WHAT YOU NEED TO DO:
Your answer must be the lines from the first one in the material through the line with "4 - Transporte", retyped exactly and with no pictures.

MATERIAL SUPPLIED:
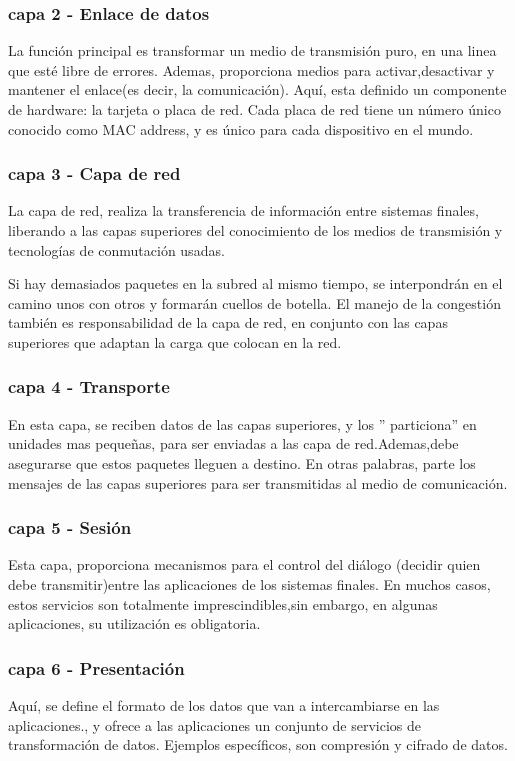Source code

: \subsubsection{capa 2 - Enlace de datos } 
La función principal es transformar un medio de transmisión puro, en una linea que esté libre de errores. Ademas, proporciona medios para activar,desactivar y mantener el enlace(es decir, la comunicación). Aquí, esta definido un componente de hardware: la tarjeta o placa de red. Cada placa de red tiene un número único conocido como MAC address, y es único para cada dispositivo en el mundo. 

\subsubsection{capa 3 - Capa de red}
La capa de red, realiza la transferencia de información entre sistemas finales, liberando a las capas superiores del conocimiento de los medios de transmisión y tecnologías de conmutación usadas. 

Si hay demasiados paquetes en la subred al mismo tiempo, se interpondrán en el camino unos con
otros y formarán cuellos de botella. El manejo de la congestión también es responsabilidad de la capa de
red, en conjunto con las capas superiores que adaptan la carga que colocan en la red.
\subsubsection{capa 4 - Transporte }
En esta capa, se reciben datos de las capas superiores, y los '' particiona'' en unidades mas pequeñas, para ser enviadas a las capa de red.Ademas,debe asegurarse  que estos paquetes lleguen a destino. En otras palabras, parte los mensajes de las capas superiores para ser transmitidas al medio de comunicación. 

\subsubsection{capa 5 - Sesión  }
Esta capa, proporciona mecanismos para el control del diálogo (decidir quien debe transmitir)entre las aplicaciones de los sistemas finales. En muchos casos, estos servicios son totalmente  imprescindibles,sin embargo, en algunas aplicaciones, su utilización es obligatoria. 

\subsubsection{capa 6 - Presentación}
Aquí, se define el formato de los datos que van a intercambiarse en las aplicaciones., y ofrece a las aplicaciones un conjunto de servicios de transformación de datos. Ejemplos específicos, son compresión y cifrado de datos. 


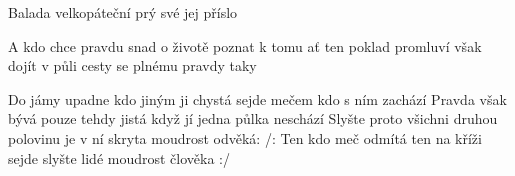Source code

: \begin{TEXT}{Balada velkopáteční}
\SLOKA {}  prý\NL
{} své 
 jej  příslo\NL

A kdo chce pravdu snad\NL
o životě poznat\NL
k tomu ať ten poklad promluví\NL
{} však  dojít \NL
{} v půli cesty \NL
{} se   plnému \NL
{} pravdy  taky 

\SLOKA Do jámy upadne\NL
kdo jiným ji chystá\NL
sejde mečem kdo s ním zachází\NL
Pravda však bývá\NL
pouze tehdy jistá\NL
když jí jedna půlka neschází\NL
Slyšte proto všichni druhou polovinu\NL
je v ní skryta moudrost odvěká:\NL
/: Ten kdo meč odmítá ten na kříži sejde\NL
slyšte lidé moudrost člověka :/
\end{TEXT}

REPLY TO THE EXERCISE:
Source code

: \subsubsection{capa 2 - Enlace de datos } 
La función principal es transformar un medio de transmisión puro, en una linea que esté libre de errores. Ademas, proporciona medios para activar,desactivar y mantener el enlace(es decir, la comunicación). Aquí, esta definido un componente de hardware: la tarjeta o placa de red. Cada placa de red tiene un número único conocido como MAC address, y es único para cada dispositivo en el mundo. 

\subsubsection{capa 3 - Capa de red}
La capa de red, realiza la transferencia de información entre sistemas finales, liberando a las capas superiores del conocimiento de los medios de transmisión y tecnologías de conmutación usadas. 

Si hay demasiados paquetes en la subred al mismo tiempo, se interpondrán en el camino unos con
otros y formarán cuellos de botella. El manejo de la congestión también es responsabilidad de la capa de
red, en conjunto con las capas superiores que adaptan la carga que colocan en la red.
\subsubsection{capa 4 - Transporte }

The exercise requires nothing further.